* Requirement
Could you set down exactly the lines in the records below between the line holding "Using kubectl, find" and the line holding "Diplomatic Pulse Map", inclusive?

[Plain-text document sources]
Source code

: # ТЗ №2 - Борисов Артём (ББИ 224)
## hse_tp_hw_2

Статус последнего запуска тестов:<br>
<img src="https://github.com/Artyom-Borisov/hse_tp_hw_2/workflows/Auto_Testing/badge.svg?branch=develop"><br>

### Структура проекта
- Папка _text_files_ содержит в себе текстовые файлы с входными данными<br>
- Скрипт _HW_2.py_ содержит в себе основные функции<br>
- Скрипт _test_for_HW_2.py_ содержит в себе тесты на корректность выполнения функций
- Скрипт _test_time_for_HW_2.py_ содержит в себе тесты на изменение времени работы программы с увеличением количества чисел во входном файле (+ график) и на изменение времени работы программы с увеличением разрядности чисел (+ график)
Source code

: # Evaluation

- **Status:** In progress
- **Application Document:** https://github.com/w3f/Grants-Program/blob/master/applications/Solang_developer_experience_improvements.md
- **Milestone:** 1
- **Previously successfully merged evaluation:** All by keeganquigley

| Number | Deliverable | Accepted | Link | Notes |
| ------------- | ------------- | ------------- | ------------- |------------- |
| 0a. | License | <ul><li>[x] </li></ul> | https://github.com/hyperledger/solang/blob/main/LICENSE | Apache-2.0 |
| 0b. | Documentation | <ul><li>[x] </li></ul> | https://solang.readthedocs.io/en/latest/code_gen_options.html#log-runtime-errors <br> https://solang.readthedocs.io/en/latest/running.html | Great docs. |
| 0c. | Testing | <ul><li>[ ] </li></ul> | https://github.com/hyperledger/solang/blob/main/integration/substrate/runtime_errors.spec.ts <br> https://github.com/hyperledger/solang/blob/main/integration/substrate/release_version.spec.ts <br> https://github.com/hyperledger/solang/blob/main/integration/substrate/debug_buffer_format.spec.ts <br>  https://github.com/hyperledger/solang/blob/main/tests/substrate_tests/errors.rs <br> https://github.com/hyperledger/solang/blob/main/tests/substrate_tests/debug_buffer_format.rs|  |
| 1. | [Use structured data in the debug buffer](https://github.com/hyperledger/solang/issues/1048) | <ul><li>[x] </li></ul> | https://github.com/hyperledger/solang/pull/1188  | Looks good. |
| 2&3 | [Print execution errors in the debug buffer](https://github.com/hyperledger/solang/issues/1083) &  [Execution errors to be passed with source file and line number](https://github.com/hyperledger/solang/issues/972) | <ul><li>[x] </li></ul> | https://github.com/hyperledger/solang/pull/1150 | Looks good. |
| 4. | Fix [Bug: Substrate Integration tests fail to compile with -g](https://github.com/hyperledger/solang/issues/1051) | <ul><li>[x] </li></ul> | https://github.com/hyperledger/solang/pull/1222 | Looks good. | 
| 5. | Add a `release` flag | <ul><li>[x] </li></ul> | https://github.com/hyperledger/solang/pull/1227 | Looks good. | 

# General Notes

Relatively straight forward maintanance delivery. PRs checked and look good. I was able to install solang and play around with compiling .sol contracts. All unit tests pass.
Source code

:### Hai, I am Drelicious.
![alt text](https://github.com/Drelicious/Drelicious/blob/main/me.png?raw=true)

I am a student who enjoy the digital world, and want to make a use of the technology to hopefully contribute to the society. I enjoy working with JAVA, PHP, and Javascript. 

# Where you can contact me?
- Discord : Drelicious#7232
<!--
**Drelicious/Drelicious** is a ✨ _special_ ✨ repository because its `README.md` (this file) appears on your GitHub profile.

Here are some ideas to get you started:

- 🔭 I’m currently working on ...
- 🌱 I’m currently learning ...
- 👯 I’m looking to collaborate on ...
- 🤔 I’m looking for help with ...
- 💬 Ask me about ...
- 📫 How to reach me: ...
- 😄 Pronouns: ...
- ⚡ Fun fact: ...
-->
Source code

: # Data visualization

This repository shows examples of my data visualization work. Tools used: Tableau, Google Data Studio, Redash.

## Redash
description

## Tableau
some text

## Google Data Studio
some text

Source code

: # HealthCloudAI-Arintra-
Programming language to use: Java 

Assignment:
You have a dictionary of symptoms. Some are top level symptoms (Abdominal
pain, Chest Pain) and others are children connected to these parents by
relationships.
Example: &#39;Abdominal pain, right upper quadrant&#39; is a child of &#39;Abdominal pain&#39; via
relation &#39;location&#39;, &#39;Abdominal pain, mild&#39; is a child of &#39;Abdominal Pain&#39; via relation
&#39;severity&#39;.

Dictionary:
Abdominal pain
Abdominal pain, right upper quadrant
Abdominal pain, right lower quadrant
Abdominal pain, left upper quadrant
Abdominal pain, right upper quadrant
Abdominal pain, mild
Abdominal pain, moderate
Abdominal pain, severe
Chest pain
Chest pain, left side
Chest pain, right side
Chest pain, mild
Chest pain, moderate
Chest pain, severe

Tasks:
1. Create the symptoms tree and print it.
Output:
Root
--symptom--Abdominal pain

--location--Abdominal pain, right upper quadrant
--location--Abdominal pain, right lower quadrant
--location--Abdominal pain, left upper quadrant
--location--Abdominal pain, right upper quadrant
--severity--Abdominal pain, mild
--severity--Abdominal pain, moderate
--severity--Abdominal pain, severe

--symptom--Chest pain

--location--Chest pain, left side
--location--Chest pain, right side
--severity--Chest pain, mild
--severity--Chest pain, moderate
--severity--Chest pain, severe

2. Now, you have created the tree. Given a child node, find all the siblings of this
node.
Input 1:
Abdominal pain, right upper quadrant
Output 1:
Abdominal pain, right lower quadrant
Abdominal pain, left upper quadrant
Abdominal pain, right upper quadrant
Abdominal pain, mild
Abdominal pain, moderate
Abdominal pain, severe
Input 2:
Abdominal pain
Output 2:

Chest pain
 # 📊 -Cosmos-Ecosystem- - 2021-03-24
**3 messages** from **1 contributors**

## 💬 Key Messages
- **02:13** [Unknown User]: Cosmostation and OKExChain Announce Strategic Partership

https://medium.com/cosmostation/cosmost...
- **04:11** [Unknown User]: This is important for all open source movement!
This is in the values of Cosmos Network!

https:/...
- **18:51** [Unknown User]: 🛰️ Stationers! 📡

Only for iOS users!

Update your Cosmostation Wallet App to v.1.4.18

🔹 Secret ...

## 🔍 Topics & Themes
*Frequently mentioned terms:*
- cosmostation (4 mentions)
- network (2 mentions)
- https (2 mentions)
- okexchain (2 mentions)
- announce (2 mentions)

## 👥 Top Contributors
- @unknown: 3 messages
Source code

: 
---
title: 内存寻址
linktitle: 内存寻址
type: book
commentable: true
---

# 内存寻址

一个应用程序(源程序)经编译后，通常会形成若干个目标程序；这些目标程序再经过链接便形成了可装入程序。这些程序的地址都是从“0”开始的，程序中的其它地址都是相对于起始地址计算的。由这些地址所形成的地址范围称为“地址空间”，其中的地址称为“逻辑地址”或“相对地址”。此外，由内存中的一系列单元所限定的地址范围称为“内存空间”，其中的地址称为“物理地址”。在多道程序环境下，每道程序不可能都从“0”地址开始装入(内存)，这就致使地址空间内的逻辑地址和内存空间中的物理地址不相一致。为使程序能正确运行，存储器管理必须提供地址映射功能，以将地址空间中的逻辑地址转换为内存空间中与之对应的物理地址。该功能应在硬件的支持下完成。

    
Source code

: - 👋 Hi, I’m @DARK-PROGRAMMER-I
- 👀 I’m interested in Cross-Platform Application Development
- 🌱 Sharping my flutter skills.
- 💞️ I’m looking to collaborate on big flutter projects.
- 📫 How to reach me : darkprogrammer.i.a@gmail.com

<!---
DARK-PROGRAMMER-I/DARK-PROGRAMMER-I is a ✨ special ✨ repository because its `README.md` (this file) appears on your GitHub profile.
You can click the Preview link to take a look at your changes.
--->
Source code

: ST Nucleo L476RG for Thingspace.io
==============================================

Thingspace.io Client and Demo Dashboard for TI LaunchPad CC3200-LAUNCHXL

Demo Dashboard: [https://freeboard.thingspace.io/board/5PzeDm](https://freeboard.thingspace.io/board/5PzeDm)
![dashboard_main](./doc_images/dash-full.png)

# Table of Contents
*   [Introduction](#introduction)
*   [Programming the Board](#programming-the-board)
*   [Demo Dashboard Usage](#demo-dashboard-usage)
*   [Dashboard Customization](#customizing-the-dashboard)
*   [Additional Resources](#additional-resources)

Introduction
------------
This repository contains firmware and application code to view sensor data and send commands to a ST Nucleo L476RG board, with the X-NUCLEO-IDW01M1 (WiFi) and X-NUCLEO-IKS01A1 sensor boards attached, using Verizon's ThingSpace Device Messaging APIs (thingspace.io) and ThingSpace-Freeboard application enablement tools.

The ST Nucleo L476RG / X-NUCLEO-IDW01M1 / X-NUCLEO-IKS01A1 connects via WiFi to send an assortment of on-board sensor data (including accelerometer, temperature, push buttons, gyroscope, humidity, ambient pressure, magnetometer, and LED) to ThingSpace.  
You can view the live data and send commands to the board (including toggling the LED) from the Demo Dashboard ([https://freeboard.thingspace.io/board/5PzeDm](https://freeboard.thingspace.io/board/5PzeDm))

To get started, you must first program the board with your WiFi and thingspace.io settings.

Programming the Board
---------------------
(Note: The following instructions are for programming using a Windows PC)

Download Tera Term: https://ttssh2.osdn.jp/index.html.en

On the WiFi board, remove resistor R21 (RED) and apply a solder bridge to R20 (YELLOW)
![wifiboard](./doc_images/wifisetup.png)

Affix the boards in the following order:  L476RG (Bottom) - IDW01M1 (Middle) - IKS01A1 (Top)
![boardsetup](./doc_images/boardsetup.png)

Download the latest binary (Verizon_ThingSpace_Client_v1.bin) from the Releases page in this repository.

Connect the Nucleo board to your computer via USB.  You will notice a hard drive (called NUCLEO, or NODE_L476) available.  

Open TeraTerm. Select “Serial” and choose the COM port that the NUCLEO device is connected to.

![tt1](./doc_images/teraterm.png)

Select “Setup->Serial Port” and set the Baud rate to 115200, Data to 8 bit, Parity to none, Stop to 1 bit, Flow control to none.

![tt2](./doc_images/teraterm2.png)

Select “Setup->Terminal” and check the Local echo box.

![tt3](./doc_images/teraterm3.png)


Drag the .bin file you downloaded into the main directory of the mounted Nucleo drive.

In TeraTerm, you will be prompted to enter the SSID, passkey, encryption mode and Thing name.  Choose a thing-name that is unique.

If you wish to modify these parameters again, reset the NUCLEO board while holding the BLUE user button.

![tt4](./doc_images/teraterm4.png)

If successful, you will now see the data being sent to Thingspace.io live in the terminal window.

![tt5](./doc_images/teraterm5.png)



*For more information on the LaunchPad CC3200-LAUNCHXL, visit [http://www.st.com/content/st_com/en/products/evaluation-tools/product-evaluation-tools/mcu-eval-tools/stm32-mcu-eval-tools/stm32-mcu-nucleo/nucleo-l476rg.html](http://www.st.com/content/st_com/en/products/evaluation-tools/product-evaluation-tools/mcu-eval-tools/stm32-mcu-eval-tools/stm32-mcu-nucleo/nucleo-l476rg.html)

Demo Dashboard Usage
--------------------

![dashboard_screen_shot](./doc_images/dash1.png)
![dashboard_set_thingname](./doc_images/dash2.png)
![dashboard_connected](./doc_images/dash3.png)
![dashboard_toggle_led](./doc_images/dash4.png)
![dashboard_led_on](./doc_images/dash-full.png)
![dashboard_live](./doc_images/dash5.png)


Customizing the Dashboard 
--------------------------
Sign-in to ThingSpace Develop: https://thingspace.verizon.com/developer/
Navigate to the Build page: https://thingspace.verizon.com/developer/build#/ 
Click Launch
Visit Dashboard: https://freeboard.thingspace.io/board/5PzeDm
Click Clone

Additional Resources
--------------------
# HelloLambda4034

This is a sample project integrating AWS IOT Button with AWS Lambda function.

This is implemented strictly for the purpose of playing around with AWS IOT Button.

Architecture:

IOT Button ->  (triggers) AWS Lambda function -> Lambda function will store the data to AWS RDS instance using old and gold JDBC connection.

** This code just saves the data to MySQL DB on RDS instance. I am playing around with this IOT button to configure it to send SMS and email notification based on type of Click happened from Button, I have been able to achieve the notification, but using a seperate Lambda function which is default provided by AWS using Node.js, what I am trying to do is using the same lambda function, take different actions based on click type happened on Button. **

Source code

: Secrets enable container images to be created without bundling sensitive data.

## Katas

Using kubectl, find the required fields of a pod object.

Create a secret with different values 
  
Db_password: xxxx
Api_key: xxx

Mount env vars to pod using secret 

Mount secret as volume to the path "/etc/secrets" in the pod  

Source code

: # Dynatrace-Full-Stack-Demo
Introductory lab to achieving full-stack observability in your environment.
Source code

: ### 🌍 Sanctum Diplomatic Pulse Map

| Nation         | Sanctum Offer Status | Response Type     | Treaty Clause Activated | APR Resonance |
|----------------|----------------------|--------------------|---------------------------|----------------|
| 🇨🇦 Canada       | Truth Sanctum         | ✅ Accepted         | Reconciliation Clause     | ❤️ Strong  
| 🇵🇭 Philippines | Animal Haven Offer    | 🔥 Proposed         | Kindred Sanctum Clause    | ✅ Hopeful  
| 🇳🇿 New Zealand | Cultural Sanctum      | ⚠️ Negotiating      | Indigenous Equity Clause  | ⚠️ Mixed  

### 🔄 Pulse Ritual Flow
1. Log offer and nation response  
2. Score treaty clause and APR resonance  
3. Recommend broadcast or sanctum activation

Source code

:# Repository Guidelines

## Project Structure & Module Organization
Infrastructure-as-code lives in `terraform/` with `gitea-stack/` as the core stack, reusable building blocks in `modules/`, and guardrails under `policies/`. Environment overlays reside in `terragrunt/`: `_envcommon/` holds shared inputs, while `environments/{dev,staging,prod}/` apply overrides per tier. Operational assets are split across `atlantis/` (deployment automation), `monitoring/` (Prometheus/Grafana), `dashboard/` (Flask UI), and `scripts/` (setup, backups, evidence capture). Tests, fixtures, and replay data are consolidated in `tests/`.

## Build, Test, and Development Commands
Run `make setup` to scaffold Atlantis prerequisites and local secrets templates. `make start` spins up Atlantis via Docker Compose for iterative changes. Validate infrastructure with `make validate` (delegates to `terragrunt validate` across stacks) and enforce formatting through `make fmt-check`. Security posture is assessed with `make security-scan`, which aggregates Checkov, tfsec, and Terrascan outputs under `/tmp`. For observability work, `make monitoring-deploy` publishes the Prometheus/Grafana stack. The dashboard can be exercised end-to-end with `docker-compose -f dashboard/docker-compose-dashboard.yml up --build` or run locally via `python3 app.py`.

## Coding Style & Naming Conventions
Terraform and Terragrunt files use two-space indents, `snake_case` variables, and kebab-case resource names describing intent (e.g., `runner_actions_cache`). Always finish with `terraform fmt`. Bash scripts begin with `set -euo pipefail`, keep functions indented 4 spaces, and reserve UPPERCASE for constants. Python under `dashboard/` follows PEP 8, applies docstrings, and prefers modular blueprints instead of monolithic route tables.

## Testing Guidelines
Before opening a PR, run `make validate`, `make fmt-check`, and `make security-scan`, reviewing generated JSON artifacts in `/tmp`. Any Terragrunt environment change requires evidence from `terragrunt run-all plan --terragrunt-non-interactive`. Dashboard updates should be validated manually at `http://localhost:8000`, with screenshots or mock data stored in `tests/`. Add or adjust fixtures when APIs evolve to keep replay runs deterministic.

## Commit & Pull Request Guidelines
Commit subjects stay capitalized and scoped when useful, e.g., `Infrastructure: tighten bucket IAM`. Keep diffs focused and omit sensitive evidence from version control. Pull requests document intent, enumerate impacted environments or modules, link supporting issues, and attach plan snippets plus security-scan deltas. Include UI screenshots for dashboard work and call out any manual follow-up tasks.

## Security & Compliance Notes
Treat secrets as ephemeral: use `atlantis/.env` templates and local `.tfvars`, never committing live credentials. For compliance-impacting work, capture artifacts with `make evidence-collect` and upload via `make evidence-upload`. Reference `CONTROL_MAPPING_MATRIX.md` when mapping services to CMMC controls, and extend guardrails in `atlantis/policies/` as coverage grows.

* Response area
Using kubectl, find the required fields of a pod object.

Create a secret with different values 
  
Db_password: xxxx
Api_key: xxx

Mount env vars to pod using secret 

Mount secret as volume to the path "/etc/secrets" in the pod  

Source code

: # Dynatrace-Full-Stack-Demo
Introductory lab to achieving full-stack observability in your environment.
Source code

: ### 🌍 Sanctum Diplomatic Pulse Map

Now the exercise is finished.